Abstract
Purpose :
An external validation of an automated Artificial Intelligence AI- and color fundus image-based model for detection of disc hemorrhage, a significant risk factor in glaucoma progression.
Methods :
A deep machine learning architecture named “EfficientNet B5”, pre-trained with the “ImageNet” dataset, was implemented to train a network to detect the disc hemorrhages in fundus images. For this, 150 images with disc hemorrhages and 650 normal or without disc hemorrhages were used to train and test the model. Full-color fundus images were first cropped using automated AI to get only the optic disc area of the retina. These images were then resized to 100x100 pixels. This helps in reducing the number of retinal features that the network encounters, given the relatively small size of training data. The image sets were randomly augmented at each epoch for variation with rotation, translation and sheering with noise addition that resulted in newly generated images upto 35 times the original number. An early stopping mechanism was employed wherein the training is stopped if no improvement in training loss is seen in 25 consecutive epochs. The network weights with the best training loss were saved. For external validation, we have used another dataset obtained from the Department of Ophthalmology at Icahn School of Medicine at Mount Sinai.
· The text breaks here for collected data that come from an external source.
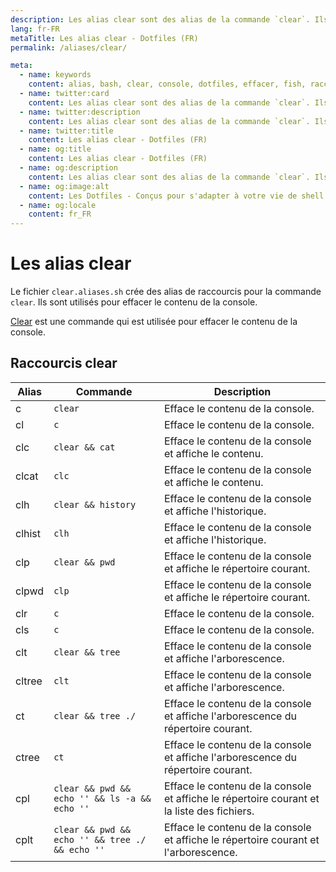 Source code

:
 ```yaml
---
description: Les alias clear sont des alias de la commande `clear`. Ils sont utilisés pour effacer le contenu de la console.
lang: fr-FR
metaTitle: Les alias clear - Dotfiles (FR)
permalink: /aliases/clear/

meta:
  - name: keywords
    content: alias, bash, clear, console, dotfiles, effacer, fish, raccourcis, shell, terminal, zsh
  - name: twitter:card
    content: Les alias clear sont des alias de la commande `clear`. Ils sont utilisés pour effacer le contenu de la console.
  - name: twitter:description
    content: Les alias clear sont des alias de la commande `clear`. Ils sont utilisés pour effacer le contenu de la console.
  - name: twitter:title
    content: Les alias clear - Dotfiles (FR)
  - name: og:title
    content: Les alias clear - Dotfiles (FR)
  - name: og:description
    content: Les alias clear sont des alias de la commande `clear`. Ils sont utilisés pour effacer le contenu de la console.
  - name: og:image:alt
    content: Les Dotfiles - Conçus pour s'adapter à votre vie de shell
  - name: og:locale
    content: fr_FR
---
```


# Les alias clear

Le fichier `clear.aliases.sh` crée des alias de raccourcis pour la commande
`clear`. Ils sont utilisés pour effacer le contenu de la console.

[Clear](https://en.wikipedia.org/wiki/Clear_(command)) est une commande qui est
utilisée pour effacer le contenu de la console.

## Raccourcis clear

| Alias | Commande | Description |
| ----- | ----- | ----- |
| c | `clear` | Efface le contenu de la console. |
| cl | `c` | Efface le contenu de la console. |
| clc | `clear && cat` | Efface le contenu de la console et affiche le contenu. |
| clcat | `clc` | Efface le contenu de la console et affiche le contenu. |
| clh | `clear && history` | Efface le contenu de la console et affiche l'historique. |
| clhist | `clh` | Efface le contenu de la console et affiche l'historique. |
| clp | `clear && pwd` | Efface le contenu de la console et affiche le répertoire courant. |
| clpwd | `clp` | Efface le contenu de la console et affiche le répertoire courant. |
| clr | `c` | Efface le contenu de la console. |
| cls | `c` | Efface le contenu de la console. |
| clt | `clear && tree` | Efface le contenu de la console et affiche l'arborescence. |
| cltree | `clt` | Efface le contenu de la console et affiche l'arborescence. |
| ct | `clear && tree ./` | Efface le contenu de la console et affiche l'arborescence du répertoire courant. |
| ctree | `ct` | Efface le contenu de la console et affiche l'arborescence du répertoire courant. |
| cpl | `clear && pwd && echo '' && ls -a && echo ''` | Efface le contenu de la console et affiche le répertoire courant et la liste des fichiers. |
| cplt | `clear && pwd && echo '' && tree ./ && echo ''` | Efface le contenu de la console et affiche le répertoire courant et l'arborescence. |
This dataset consisted of 144 images with disc hemorrhage and 831 normal or without disc hemorrhages.
Results :
For detection of disc hemorrhage on the external validation dataset, we achieved 93.13% accuracy (95% CI: 91.35% to 94.64%) with a sensitivity of 71.53% (95% CI: 63.42% to 78.73%), a specificity of 96.87% (95% CI: 95.45% to 97.95%) and a kappa score of 0.71 (95% CI: 0.65 to 0.78).
Conclusions :
We have performed an external validation study of the automated disc hemorrhage detection from a color fundus image. In the future, we aim to improve the sensitivity by adding more data and study the tool prospectively with deployment in clinical settings.
This abstract was presented at the 2022 ARVO Annual Meeting, held in Denver, CO, May 1-4, 2022, and virtually.